§ Data to process
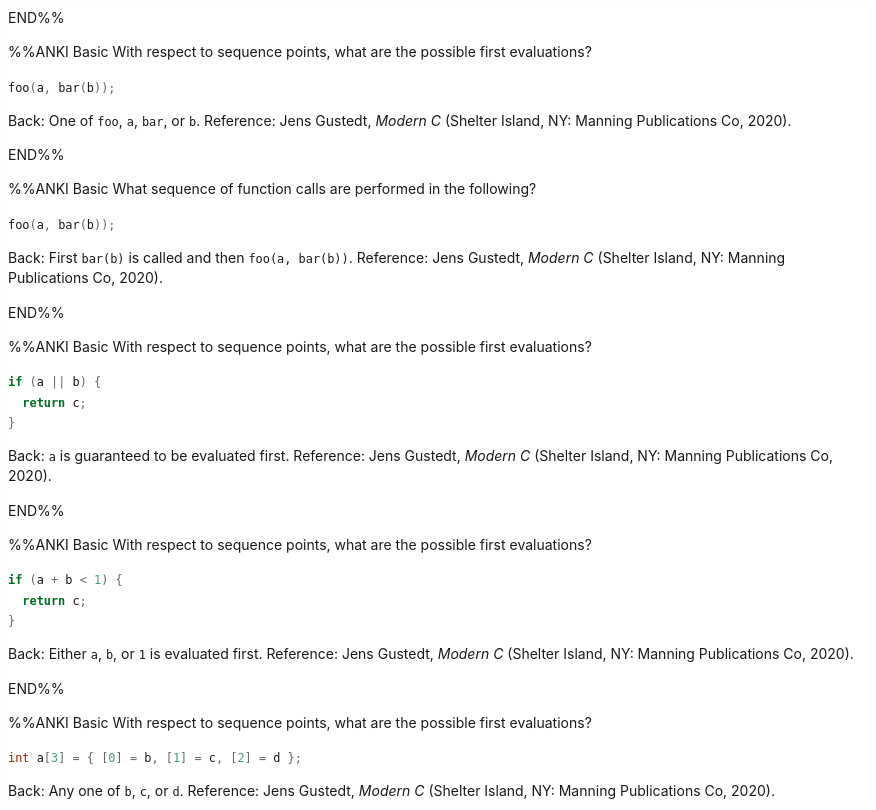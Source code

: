 END%%

%%ANKI
Basic
With respect to sequence points, what are the possible first evaluations?
```c
foo(a, bar(b));
```
Back: One of `foo`, `a`, `bar`, or `b`.
Reference: Jens Gustedt, _Modern C_ (Shelter Island, NY: Manning Publications Co, 2020).

END%%

%%ANKI
Basic
What sequence of function calls are performed in the following?
```c
foo(a, bar(b));
```
Back: First `bar(b)` is called and then `foo(a, bar(b))`.
Reference: Jens Gustedt, _Modern C_ (Shelter Island, NY: Manning Publications Co, 2020).

END%%

%%ANKI
Basic
With respect to sequence points, what are the possible first evaluations?
```c
if (a || b) {
  return c;
}
```
Back: `a` is guaranteed to be evaluated first.
Reference: Jens Gustedt, _Modern C_ (Shelter Island, NY: Manning Publications Co, 2020).

END%%

%%ANKI
Basic
With respect to sequence points, what are the possible first evaluations?
```c
if (a + b < 1) {
  return c;
}
```
Back: Either `a`, `b`, or `1` is evaluated first.
Reference: Jens Gustedt, _Modern C_ (Shelter Island, NY: Manning Publications Co, 2020).

END%%

%%ANKI
Basic
With respect to sequence points, what are the possible first evaluations?
```c
int a[3] = { [0] = b, [1] = c, [2] = d };
```
Back: Any one of `b`, `c`, or `d`.
Reference: Jens Gustedt, _Modern C_ (Shelter Island, NY: Manning Publications Co, 2020).
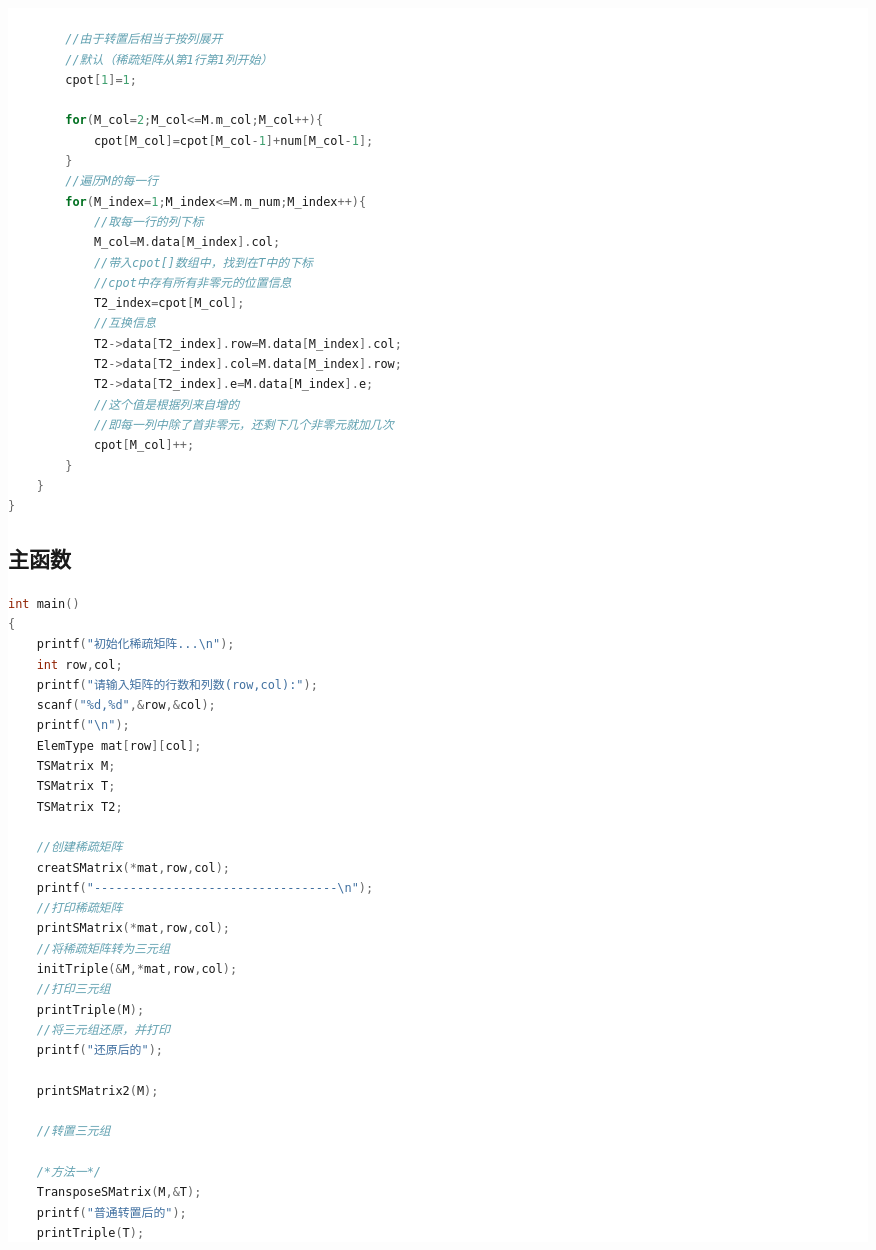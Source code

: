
 ```c

        //由于转置后相当于按列展开
        //默认（稀疏矩阵从第1行第1列开始）
        cpot[1]=1;

        for(M_col=2;M_col<=M.m_col;M_col++){
            cpot[M_col]=cpot[M_col-1]+num[M_col-1];
        }
        //遍历M的每一行
        for(M_index=1;M_index<=M.m_num;M_index++){
            //取每一行的列下标
            M_col=M.data[M_index].col;
            //带入cpot[]数组中，找到在T中的下标
            //cpot中存有所有非零元的位置信息
            T2_index=cpot[M_col];
            //互换信息
            T2->data[T2_index].row=M.data[M_index].col;
            T2->data[T2_index].col=M.data[M_index].row;
            T2->data[T2_index].e=M.data[M_index].e;
            //这个值是根据列来自增的
            //即每一列中除了首非零元，还剩下几个非零元就加几次
            cpot[M_col]++;
        }
    }
}
```



## 主函数

```c
int main()
{
    printf("初始化稀疏矩阵...\n");
    int row,col;
    printf("请输入矩阵的行数和列数(row,col):");
    scanf("%d,%d",&row,&col);
    printf("\n");
    ElemType mat[row][col];
    TSMatrix M;
    TSMatrix T;
    TSMatrix T2;

    //创建稀疏矩阵
    creatSMatrix(*mat,row,col);
    printf("----------------------------------\n");
    //打印稀疏矩阵
    printSMatrix(*mat,row,col);
    //将稀疏矩阵转为三元组
    initTriple(&M,*mat,row,col);
    //打印三元组
    printTriple(M);
    //将三元组还原，并打印
    printf("还原后的");

    printSMatrix2(M);

    //转置三元组

    /*方法一*/
    TransposeSMatrix(M,&T);
    printf("普通转置后的");
    printTriple(T);
```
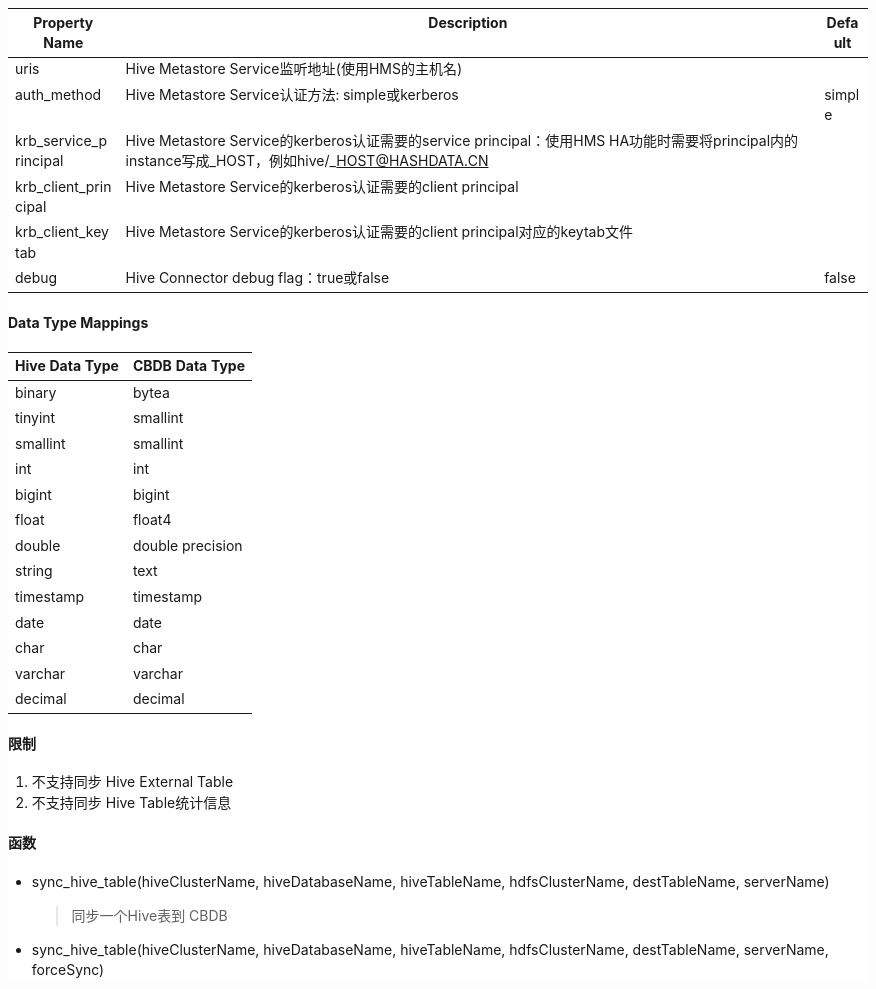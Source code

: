 | Property Name | Description                                                  | Default |
| ------------- | ------------------------------------------------------------ | ------- |
| uris          | Hive Metastore Service监听地址(使用HMS的主机名)                               |         |
| auth_method   | Hive Metastore Service认证方法: simple或kerberos             | simple  |
| krb\_service_principal | Hive Metastore Service的kerberos认证需要的service principal：使用HMS HA功能时需要将principal内的instance写成_HOST，例如hive/\_HOST@HASHDATA.CN          |         |
| krb\_client_principal | Hive Metastore Service的kerberos认证需要的client principal          |         |
| krb\_client_keytab    | Hive Metastore Service的kerberos认证需要的client principal对应的keytab文件 |         |
| debug         | Hive Connector debug flag：true或false                       | false   |

#### Data Type Mappings

| Hive Data Type |  CBDB  Data Type |
| -------------- | ------------------ |
| binary         | bytea              |
| tinyint        | smallint           |
| smallint       | smallint           |
| int            | int                |
| bigint         | bigint             |
| float          | float4              |
| double         | double precision   |
| string         | text               |
| timestamp      | timestamp          |
| date           | date               |
| char           | char               |
| varchar        | varchar            |
| decimal        | decimal            |

#### 限制

1. 不支持同步 Hive External Table
2. 不支持同步 Hive Table统计信息

#### 函数

- sync_hive_table(hiveClusterName, hiveDatabaseName, hiveTableName, hdfsClusterName, destTableName, serverName)

  > 同步一个Hive表到 CBDB 

- sync_hive_table(hiveClusterName, hiveDatabaseName, hiveTableName, hdfsClusterName, destTableName, serverName, forceSync)

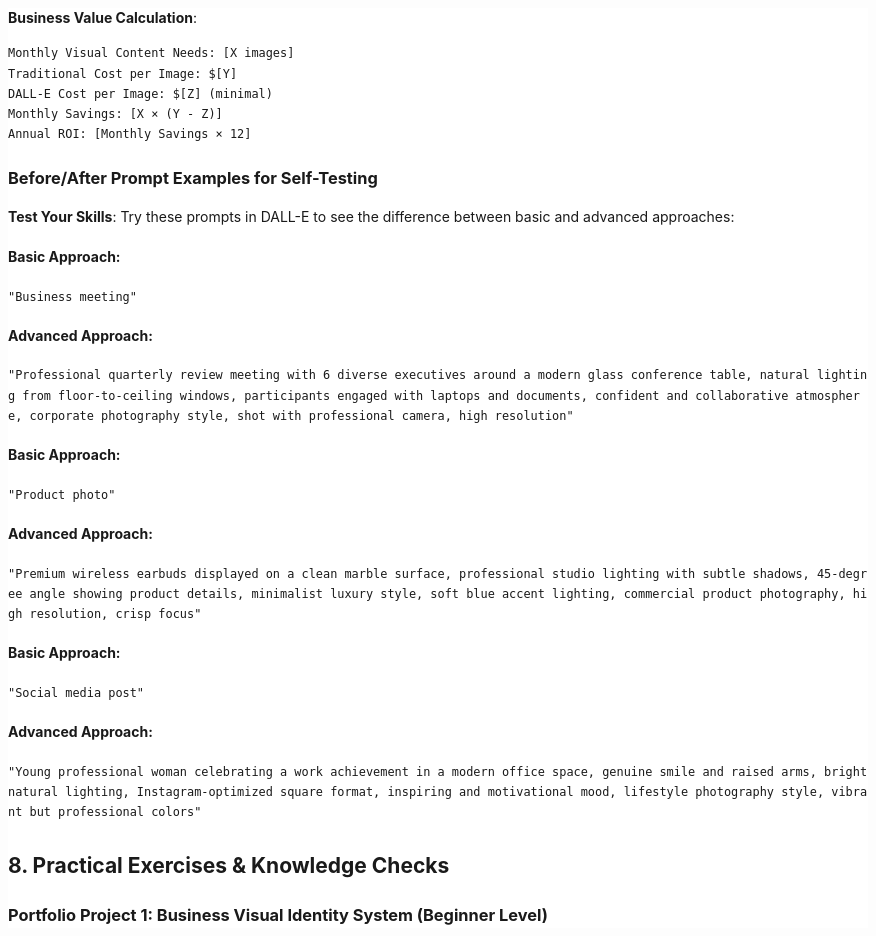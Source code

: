**Business Value Calculation**:
```
Monthly Visual Content Needs: [X images]
Traditional Cost per Image: $[Y]
DALL-E Cost per Image: $[Z] (minimal)
Monthly Savings: [X × (Y - Z)]
Annual ROI: [Monthly Savings × 12]
```

### Before/After Prompt Examples for Self-Testing

**Test Your Skills**: Try these prompts in DALL-E to see the difference between basic and advanced approaches:

#### Basic Approach:
```
"Business meeting"
```

#### Advanced Approach:
```
"Professional quarterly review meeting with 6 diverse executives around a modern glass conference table, natural lighting from floor-to-ceiling windows, participants engaged with laptops and documents, confident and collaborative atmosphere, corporate photography style, shot with professional camera, high resolution"
```

#### Basic Approach:
```
"Product photo"
```

#### Advanced Approach:
```
"Premium wireless earbuds displayed on a clean marble surface, professional studio lighting with subtle shadows, 45-degree angle showing product details, minimalist luxury style, soft blue accent lighting, commercial product photography, high resolution, crisp focus"
```

#### Basic Approach:
```
"Social media post"
```

#### Advanced Approach:
```
"Young professional woman celebrating a work achievement in a modern office space, genuine smile and raised arms, bright natural lighting, Instagram-optimized square format, inspiring and motivational mood, lifestyle photography style, vibrant but professional colors"
```


## 8. Practical Exercises & Knowledge Checks

### Portfolio Project 1: Business Visual Identity System (Beginner Level)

§ What this task involves
Extract all lines of the records above that include "DALL".

§ Task answer
DALL-E Cost per Image: $[Z] (minimal)
**Test Your Skills**: Try these prompts in DALL-E to see the difference between basic and advanced approaches:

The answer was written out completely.